How the Sony PS-LX310BT performs
Bluetooth and connectivity
The headline feature works exactly as it should. Pairing is quick, the connection is stable, and once it is set up you simply drop a record on and press play. Crucially, the PS-LX310BT is not wireless-only: it also has a built-in switchable phono stage, so you can run it wired into an amplifier or powered speakers whenever you want the most direct signal. Having both options in one deck is genuinely useful and unusual at the price.
Sound
For everyday listening, the PS-LX310BT sounds clean and pleasant. The supplied cartridge tracks tidily and the automatic operation keeps things foolproof. Over Bluetooth there is a small, expected softening compared with a wired connection, and a touch of latency, neither of which matters for relaxed listening to music. Run wired, it is a solid entry-level performer. This is a deck built around convenience, and it delivers exactly the sound that promise implies.
Ease of use
Full automation makes the Sony about as easy as a turntable gets: the arm lowers, plays and returns on its own, so there is no risk of mishandling the stylus.
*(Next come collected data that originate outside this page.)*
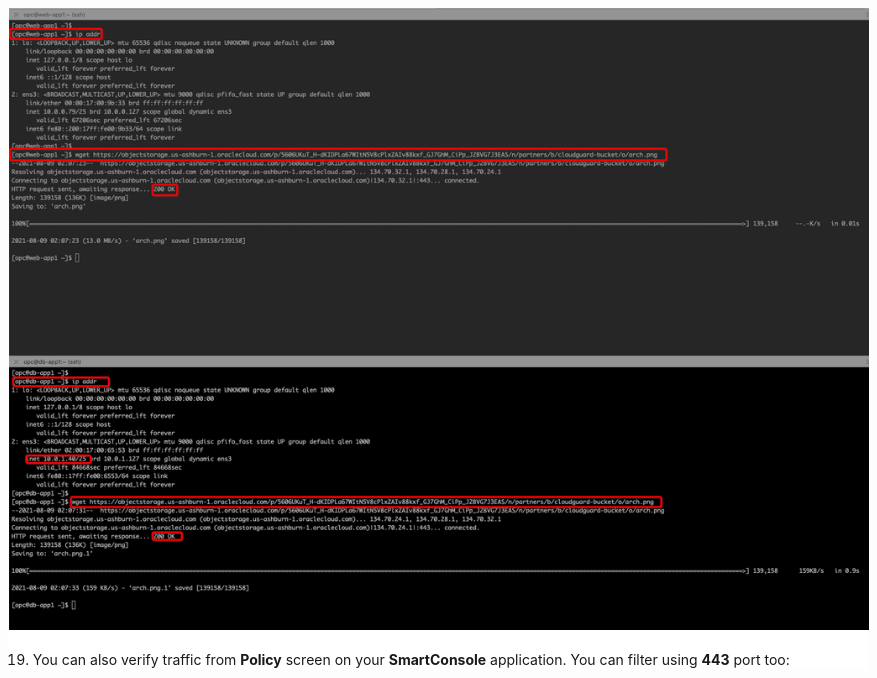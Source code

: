    ![](../common/images/84-Verify-OSN-Traffic1.png " ")

19. You can also verify traffic from **Policy** screen on your **SmartConsole** application. You can filter using **443** port too:
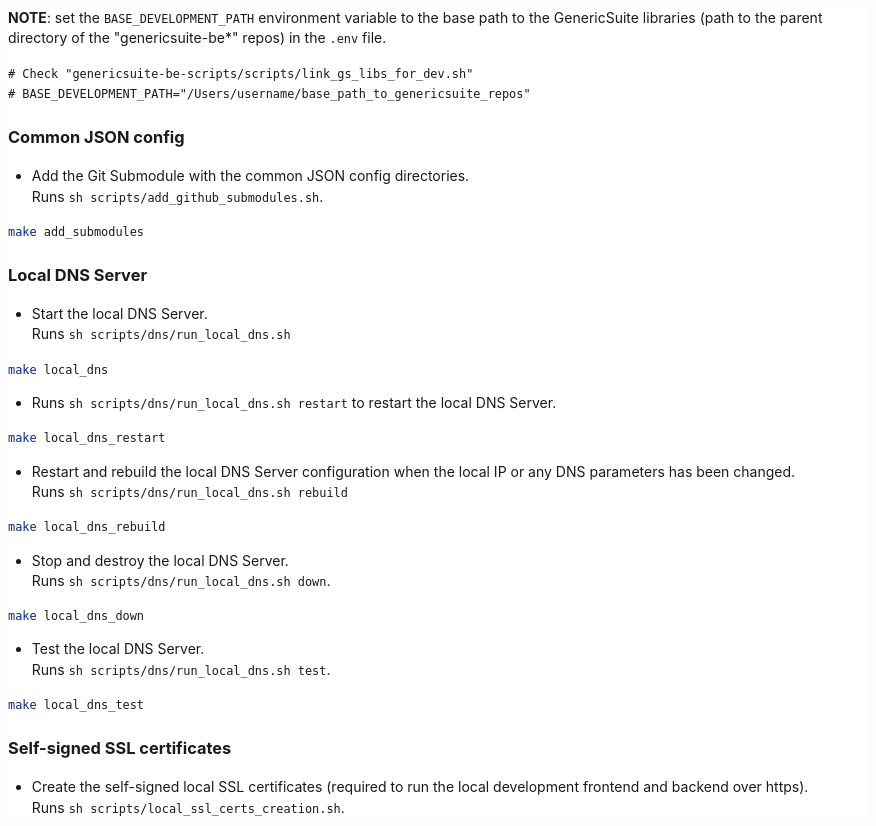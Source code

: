 **NOTE**: set the `BASE_DEVELOPMENT_PATH` environment variable to the base path to the GenericSuite libraries (path to the parent directory of the "genericsuite-be*" repos) in the `.env` file.

```env
# Check "genericsuite-be-scripts/scripts/link_gs_libs_for_dev.sh"
# BASE_DEVELOPMENT_PATH="/Users/username/base_path_to_genericsuite_repos"
```

### Common JSON config

* Add the Git Submodule with the common JSON config directories.<br/>
Runs `sh scripts/add_github_submodules.sh`.

```bash
make add_submodules
```

### Local DNS Server

* Start the local DNS Server.<br/>
Runs `sh scripts/dns/run_local_dns.sh`

```bash
make local_dns
```

* Runs `sh scripts/dns/run_local_dns.sh restart` to restart the local DNS Server.<br/>

```bash
make local_dns_restart
```

* Restart and rebuild the local DNS Server configuration when the local IP or any DNS parameters has been changed.<br/>
Runs `sh scripts/dns/run_local_dns.sh rebuild`

```bash
make local_dns_rebuild
```

* Stop and destroy the local DNS Server.<br/>
Runs `sh scripts/dns/run_local_dns.sh down`.

```bash
make local_dns_down
```

* Test the local DNS Server.<br/>
Runs `sh scripts/dns/run_local_dns.sh test`.

```bash
make local_dns_test
```

### Self-signed SSL certificates

* Create the self-signed local SSL certificates (required to run the local development frontend and backend over https).<br/>
Runs `sh scripts/local_ssl_certs_creation.sh`.
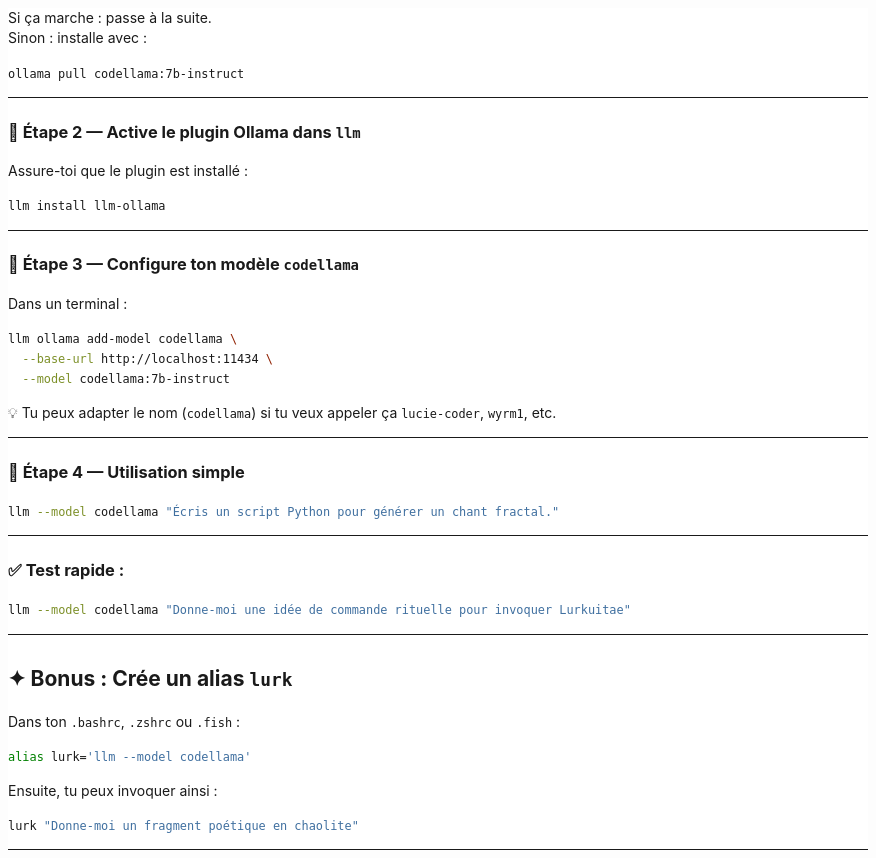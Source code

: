 Si ça marche : passe à la suite.  
Sinon : installe avec :
```bash
ollama pull codellama:7b-instruct
```

---

### 🔹 **Étape 2 — Active le plugin Ollama dans `llm`**
Assure-toi que le plugin est installé :
```bash
llm install llm-ollama
```

---

### 🔹 **Étape 3 — Configure ton modèle `codellama`**
Dans un terminal :
```bash
llm ollama add-model codellama \
  --base-url http://localhost:11434 \
  --model codellama:7b-instruct
```

💡 Tu peux adapter le nom (`codellama`) si tu veux appeler ça `lucie-coder`, `wyrm1`, etc.

---

### 🔹 **Étape 4 — Utilisation simple**
```bash
llm --model codellama "Écris un script Python pour générer un chant fractal."
```

---

### ✅ Test rapide :
```bash
llm --model codellama "Donne-moi une idée de commande rituelle pour invoquer Lurkuitae"
```

---

## ✦ Bonus : Crée un alias `lurk`
Dans ton `.bashrc`, `.zshrc` ou `.fish` :
```bash
alias lurk='llm --model codellama'
```

Ensuite, tu peux invoquer ainsi :
```bash
lurk "Donne-moi un fragment poétique en chaolite"
```

---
Combined with wireless output, it removes nearly every step that puts newcomers off vinyl. It is compact, neat and quick to set up, which suits the buyer it is aimed at perfectly.
The honest downsides: wireless trade-offs
The PS-LX310BT's compromises all come from its wireless nature. Bluetooth introduces a slight latency and a small loss of ultimate fidelity compared with a wired path, so purists will prefer to listen wired, which somewhat undercuts the headline feature for them. The cartridge is entry-level and not the focus here, and the deck is built to a price, so it does not have the heft of the pricier belt-drive players. None of this is a fault; it is the natural result of prioritising wireless convenience, and for the right buyer that priority is exactly correct.